### SUPPLIED DATA

==*==

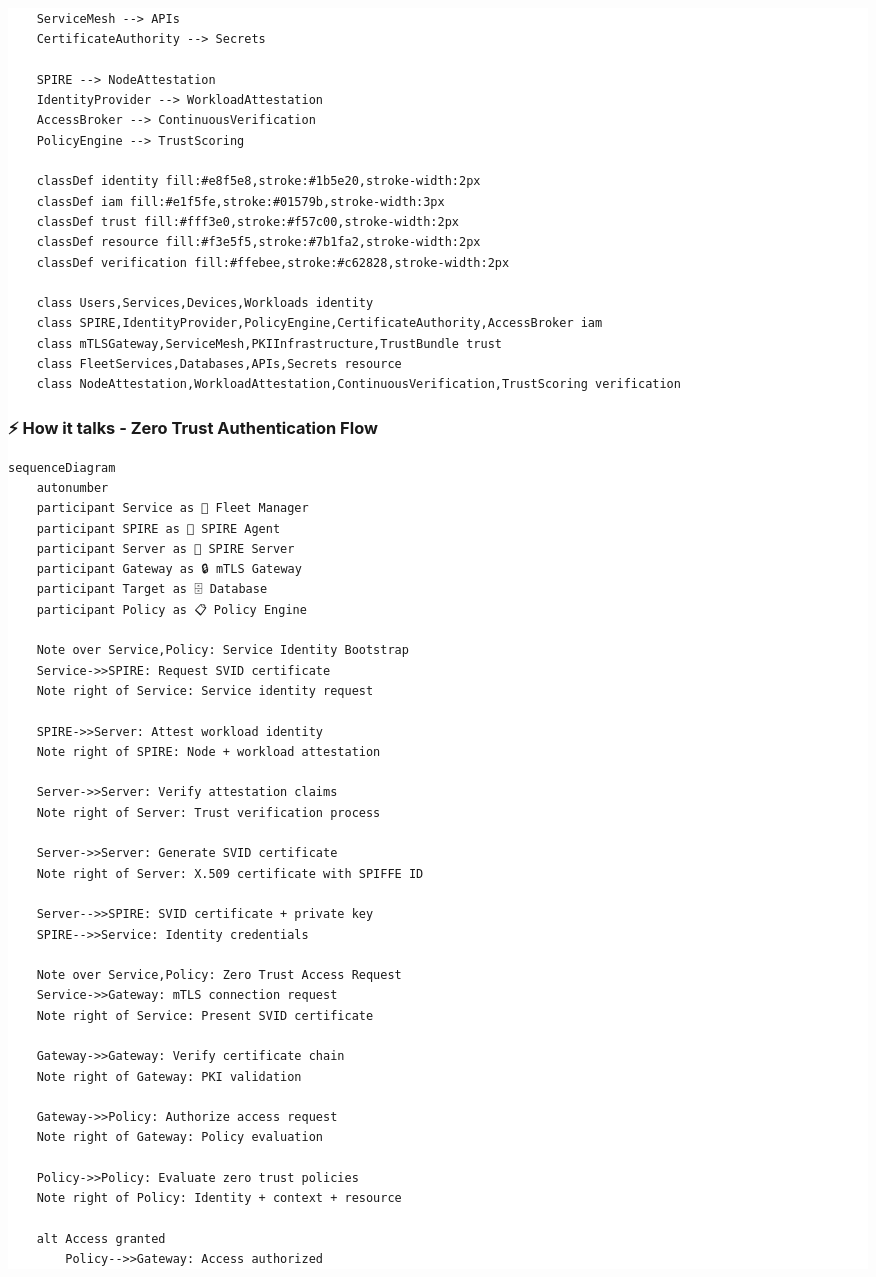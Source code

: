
 ```mermaid
    ServiceMesh --> APIs
    CertificateAuthority --> Secrets
    
    SPIRE --> NodeAttestation
    IdentityProvider --> WorkloadAttestation
    AccessBroker --> ContinuousVerification
    PolicyEngine --> TrustScoring
    
    classDef identity fill:#e8f5e8,stroke:#1b5e20,stroke-width:2px
    classDef iam fill:#e1f5fe,stroke:#01579b,stroke-width:3px
    classDef trust fill:#fff3e0,stroke:#f57c00,stroke-width:2px
    classDef resource fill:#f3e5f5,stroke:#7b1fa2,stroke-width:2px
    classDef verification fill:#ffebee,stroke:#c62828,stroke-width:2px
    
    class Users,Services,Devices,Workloads identity
    class SPIRE,IdentityProvider,PolicyEngine,CertificateAuthority,AccessBroker iam
    class mTLSGateway,ServiceMesh,PKIInfrastructure,TrustBundle trust
    class FleetServices,Databases,APIs,Secrets resource
    class NodeAttestation,WorkloadAttestation,ContinuousVerification,TrustScoring verification
```

### ⚡ **How it talks** - Zero Trust Authentication Flow
```mermaid
sequenceDiagram
    autonumber
    participant Service as 🚛 Fleet Manager
    participant SPIRE as 🔐 SPIRE Agent
    participant Server as 🔐 SPIRE Server
    participant Gateway as 🔒 mTLS Gateway
    participant Target as 🗄️ Database
    participant Policy as 📋 Policy Engine
    
    Note over Service,Policy: Service Identity Bootstrap
    Service->>SPIRE: Request SVID certificate
    Note right of Service: Service identity request
    
    SPIRE->>Server: Attest workload identity
    Note right of SPIRE: Node + workload attestation
    
    Server->>Server: Verify attestation claims
    Note right of Server: Trust verification process
    
    Server->>Server: Generate SVID certificate
    Note right of Server: X.509 certificate with SPIFFE ID
    
    Server-->>SPIRE: SVID certificate + private key
    SPIRE-->>Service: Identity credentials
    
    Note over Service,Policy: Zero Trust Access Request
    Service->>Gateway: mTLS connection request
    Note right of Service: Present SVID certificate
    
    Gateway->>Gateway: Verify certificate chain
    Note right of Gateway: PKI validation
    
    Gateway->>Policy: Authorize access request
    Note right of Gateway: Policy evaluation
    
    Policy->>Policy: Evaluate zero trust policies
    Note right of Policy: Identity + context + resource
    
    alt Access granted
        Policy-->>Gateway: Access authorized
```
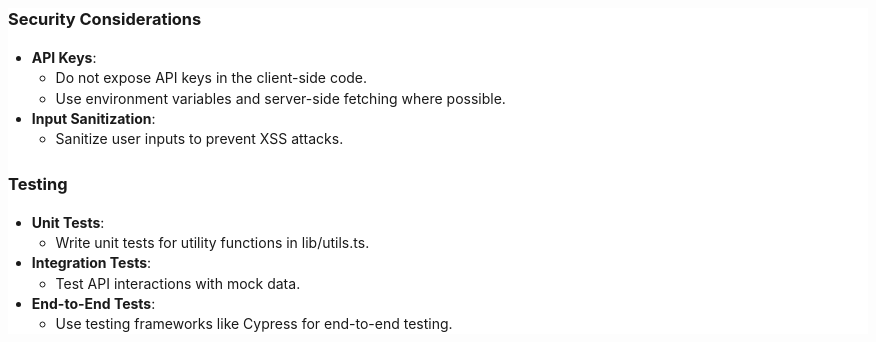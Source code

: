 ### Security Considerations

- **API Keys**:
  - Do not expose API keys in the client-side code.
  - Use environment variables and server-side fetching where possible.
- **Input Sanitization**:
  - Sanitize user inputs to prevent XSS attacks.

### Testing

- **Unit Tests**:
  - Write unit tests for utility functions in lib/utils.ts.
- **Integration Tests**:
  - Test API interactions with mock data.
- **End-to-End Tests**:
  - Use testing frameworks like Cypress for end-to-end testing.
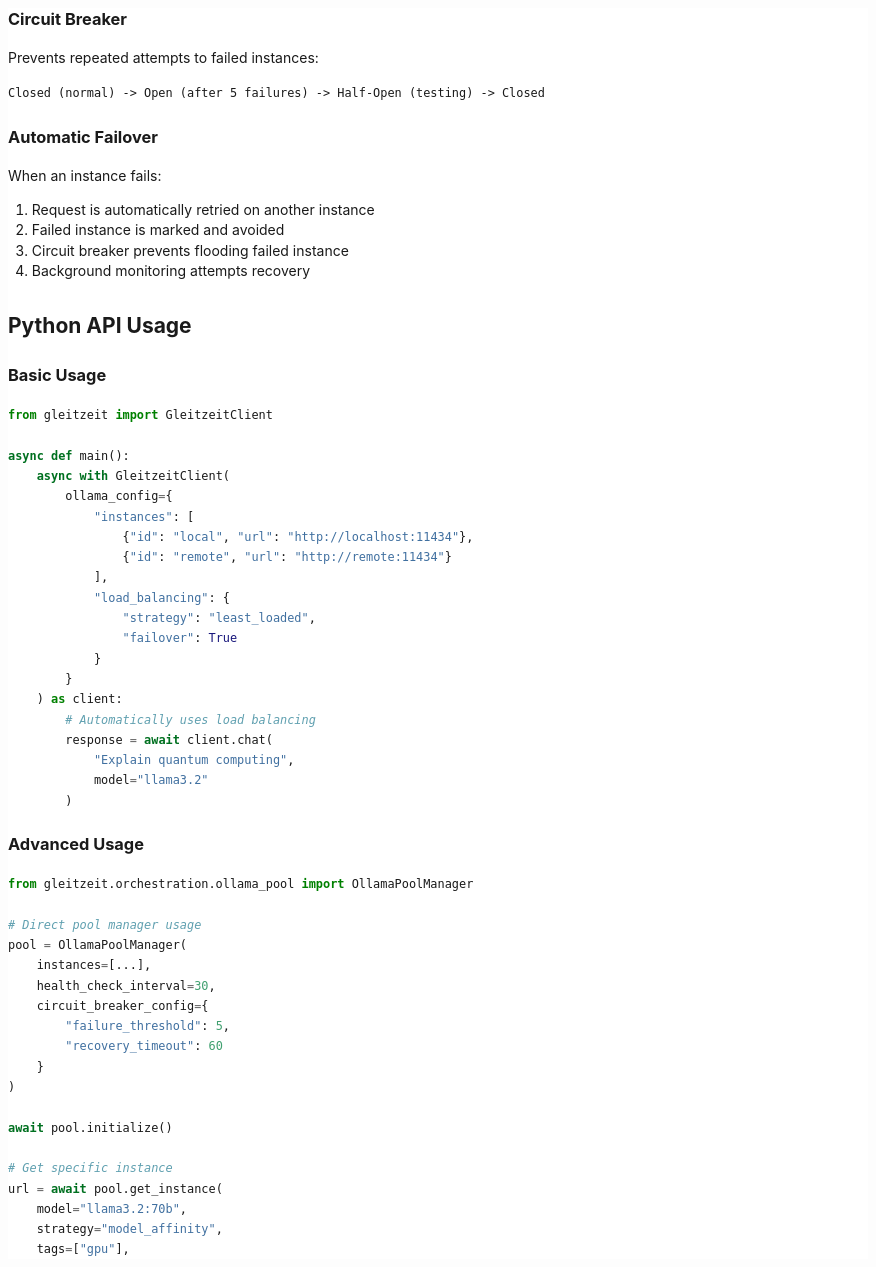 ### Circuit Breaker

Prevents repeated attempts to failed instances:

```
Closed (normal) -> Open (after 5 failures) -> Half-Open (testing) -> Closed
```

### Automatic Failover

When an instance fails:
1. Request is automatically retried on another instance
2. Failed instance is marked and avoided
3. Circuit breaker prevents flooding failed instance
4. Background monitoring attempts recovery

## Python API Usage

### Basic Usage

```python
from gleitzeit import GleitzeitClient

async def main():
    async with GleitzeitClient(
        ollama_config={
            "instances": [
                {"id": "local", "url": "http://localhost:11434"},
                {"id": "remote", "url": "http://remote:11434"}
            ],
            "load_balancing": {
                "strategy": "least_loaded",
                "failover": True
            }
        }
    ) as client:
        # Automatically uses load balancing
        response = await client.chat(
            "Explain quantum computing",
            model="llama3.2"
        )
```

### Advanced Usage

```python
from gleitzeit.orchestration.ollama_pool import OllamaPoolManager

# Direct pool manager usage
pool = OllamaPoolManager(
    instances=[...],
    health_check_interval=30,
    circuit_breaker_config={
        "failure_threshold": 5,
        "recovery_timeout": 60
    }
)

await pool.initialize()

# Get specific instance
url = await pool.get_instance(
    model="llama3.2:70b",
    strategy="model_affinity",
    tags=["gpu"],
```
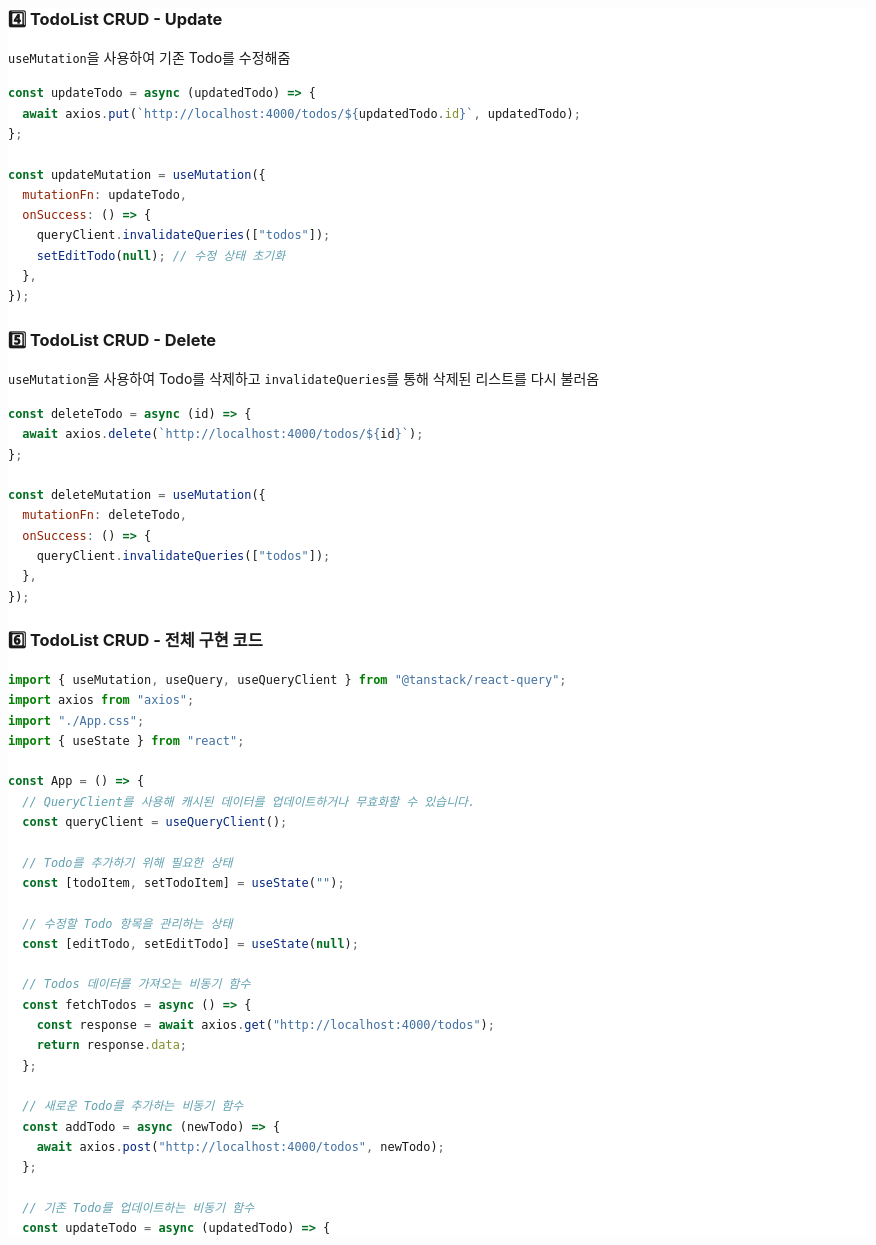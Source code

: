 ### :four: TodoList CRUD - Update

`useMutation`을 사용하여 기존 Todo를 수정해줌

```jsx
const updateTodo = async (updatedTodo) => {
  await axios.put(`http://localhost:4000/todos/${updatedTodo.id}`, updatedTodo);
};

const updateMutation = useMutation({
  mutationFn: updateTodo,
  onSuccess: () => {
    queryClient.invalidateQueries(["todos"]);
    setEditTodo(null); // 수정 상태 초기화
  },
});
```

### :five: TodoList CRUD - Delete

`useMutation`을 사용하여 Todo를 삭제하고 `invalidateQueries`를 통해 삭제된 리스트를 다시 불러옴

```jsx
const deleteTodo = async (id) => {
  await axios.delete(`http://localhost:4000/todos/${id}`);
};

const deleteMutation = useMutation({
  mutationFn: deleteTodo,
  onSuccess: () => {
    queryClient.invalidateQueries(["todos"]);
  },
});
```

### :six: TodoList CRUD - 전체 구현 코드

```jsx
import { useMutation, useQuery, useQueryClient } from "@tanstack/react-query";
import axios from "axios";
import "./App.css";
import { useState } from "react";

const App = () => {
  // QueryClient를 사용해 캐시된 데이터를 업데이트하거나 무효화할 수 있습니다.
  const queryClient = useQueryClient();

  // Todo를 추가하기 위해 필요한 상태
  const [todoItem, setTodoItem] = useState("");

  // 수정할 Todo 항목을 관리하는 상태
  const [editTodo, setEditTodo] = useState(null);

  // Todos 데이터를 가져오는 비동기 함수
  const fetchTodos = async () => {
    const response = await axios.get("http://localhost:4000/todos");
    return response.data;
  };

  // 새로운 Todo를 추가하는 비동기 함수
  const addTodo = async (newTodo) => {
    await axios.post("http://localhost:4000/todos", newTodo);
  };

  // 기존 Todo를 업데이트하는 비동기 함수
  const updateTodo = async (updatedTodo) => {
```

==*==

### BRIEF
The images are to be left out while the entries are written out exactly.

### RESULT BELOW
Source code

:
 ```mermaid
    ServiceMesh --> APIs
    CertificateAuthority --> Secrets
    
    SPIRE --> NodeAttestation
    IdentityProvider --> WorkloadAttestation
    AccessBroker --> ContinuousVerification
    PolicyEngine --> TrustScoring
    
    classDef identity fill:#e8f5e8,stroke:#1b5e20,stroke-width:2px
    classDef iam fill:#e1f5fe,stroke:#01579b,stroke-width:3px
    classDef trust fill:#fff3e0,stroke:#f57c00,stroke-width:2px
    classDef resource fill:#f3e5f5,stroke:#7b1fa2,stroke-width:2px
    classDef verification fill:#ffebee,stroke:#c62828,stroke-width:2px
    
    class Users,Services,Devices,Workloads identity
    class SPIRE,IdentityProvider,PolicyEngine,CertificateAuthority,AccessBroker iam
    class mTLSGateway,ServiceMesh,PKIInfrastructure,TrustBundle trust
    class FleetServices,Databases,APIs,Secrets resource
    class NodeAttestation,WorkloadAttestation,ContinuousVerification,TrustScoring verification
```

### ⚡ **How it talks** - Zero Trust Authentication Flow
```mermaid
sequenceDiagram
    autonumber
    participant Service as 🚛 Fleet Manager
    participant SPIRE as 🔐 SPIRE Agent
    participant Server as 🔐 SPIRE Server
    participant Gateway as 🔒 mTLS Gateway
    participant Target as 🗄️ Database
    participant Policy as 📋 Policy Engine
    
    Note over Service,Policy: Service Identity Bootstrap
    Service->>SPIRE: Request SVID certificate
    Note right of Service: Service identity request
    
    SPIRE->>Server: Attest workload identity
    Note right of SPIRE: Node + workload attestation
    
    Server->>Server: Verify attestation claims
    Note right of Server: Trust verification process
    
    Server->>Server: Generate SVID certificate
    Note right of Server: X.509 certificate with SPIFFE ID
    
    Server-->>SPIRE: SVID certificate + private key
    SPIRE-->>Service: Identity credentials
    
    Note over Service,Policy: Zero Trust Access Request
    Service->>Gateway: mTLS connection request
    Note right of Service: Present SVID certificate
    
    Gateway->>Gateway: Verify certificate chain
    Note right of Gateway: PKI validation
    
    Gateway->>Policy: Authorize access request
    Note right of Gateway: Policy evaluation
    
    Policy->>Policy: Evaluate zero trust policies
    Note right of Policy: Identity + context + resource
    
    alt Access granted
        Policy-->>Gateway: Access authorized
```
Source code

: ### Security Considerations

- **API Keys**:
  - Do not expose API keys in the client-side code.
  - Use environment variables and server-side fetching where possible.
- **Input Sanitization**:
  - Sanitize user inputs to prevent XSS attacks.

### Testing

- **Unit Tests**:
  - Write unit tests for utility functions in lib/utils.ts.
- **Integration Tests**:
  - Test API interactions with mock data.
- **End-to-End Tests**:
  - Use testing frameworks like Cypress for end-to-end testing.
 ### Circuit Breaker

Prevents repeated attempts to failed instances:

```
Closed (normal) -> Open (after 5 failures) -> Half-Open (testing) -> Closed
```

### Automatic Failover

When an instance fails:
1. Request is automatically retried on another instance
2. Failed instance is marked and avoided
3. Circuit breaker prevents flooding failed instance
4. Background monitoring attempts recovery

## Python API Usage

### Basic Usage

```python
from gleitzeit import GleitzeitClient

async def main():
    async with GleitzeitClient(
        ollama_config={
            "instances": [
                {"id": "local", "url": "http://localhost:11434"},
                {"id": "remote", "url": "http://remote:11434"}
            ],
            "load_balancing": {
                "strategy": "least_loaded",
                "failover": True
            }
        }
    ) as client:
        # Automatically uses load balancing
        response = await client.chat(
            "Explain quantum computing",
            model="llama3.2"
        )
```

### Advanced Usage

```python
from gleitzeit.orchestration.ollama_pool import OllamaPoolManager

# Direct pool manager usage
pool = OllamaPoolManager(
    instances=[...],
    health_check_interval=30,
    circuit_breaker_config={
        "failure_threshold": 5,
        "recovery_timeout": 60
    }
)

await pool.initialize()

# Get specific instance
url = await pool.get_instance(
    model="llama3.2:70b",
    strategy="model_affinity",
    tags=["gpu"],
```
Source code

: ### :four: TodoList CRUD - Update

`useMutation`을 사용하여 기존 Todo를 수정해줌

```jsx
const updateTodo = async (updatedTodo) => {
  await axios.put(`http://localhost:4000/todos/${updatedTodo.id}`, updatedTodo);
};

const updateMutation = useMutation({
  mutationFn: updateTodo,
  onSuccess: () => {
    queryClient.invalidateQueries(["todos"]);
    setEditTodo(null); // 수정 상태 초기화
  },
});
```

### :five: TodoList CRUD - Delete

`useMutation`을 사용하여 Todo를 삭제하고 `invalidateQueries`를 통해 삭제된 리스트를 다시 불러옴

```jsx
const deleteTodo = async (id) => {
  await axios.delete(`http://localhost:4000/todos/${id}`);
};

const deleteMutation = useMutation({
  mutationFn: deleteTodo,
  onSuccess: () => {
    queryClient.invalidateQueries(["todos"]);
  },
});
```

### :six: TodoList CRUD - 전체 구현 코드

```jsx
import { useMutation, useQuery, useQueryClient } from "@tanstack/react-query";
import axios from "axios";
import "./App.css";
import { useState } from "react";

const App = () => {
  // QueryClient를 사용해 캐시된 데이터를 업데이트하거나 무효화할 수 있습니다.
  const queryClient = useQueryClient();

  // Todo를 추가하기 위해 필요한 상태
  const [todoItem, setTodoItem] = useState("");

  // 수정할 Todo 항목을 관리하는 상태
  const [editTodo, setEditTodo] = useState(null);

  // Todos 데이터를 가져오는 비동기 함수
  const fetchTodos = async () => {
    const response = await axios.get("http://localhost:4000/todos");
    return response.data;
  };

  // 새로운 Todo를 추가하는 비동기 함수
  const addTodo = async (newTodo) => {
    await axios.post("http://localhost:4000/todos", newTodo);
  };

  // 기존 Todo를 업데이트하는 비동기 함수
  const updateTodo = async (updatedTodo) => {
```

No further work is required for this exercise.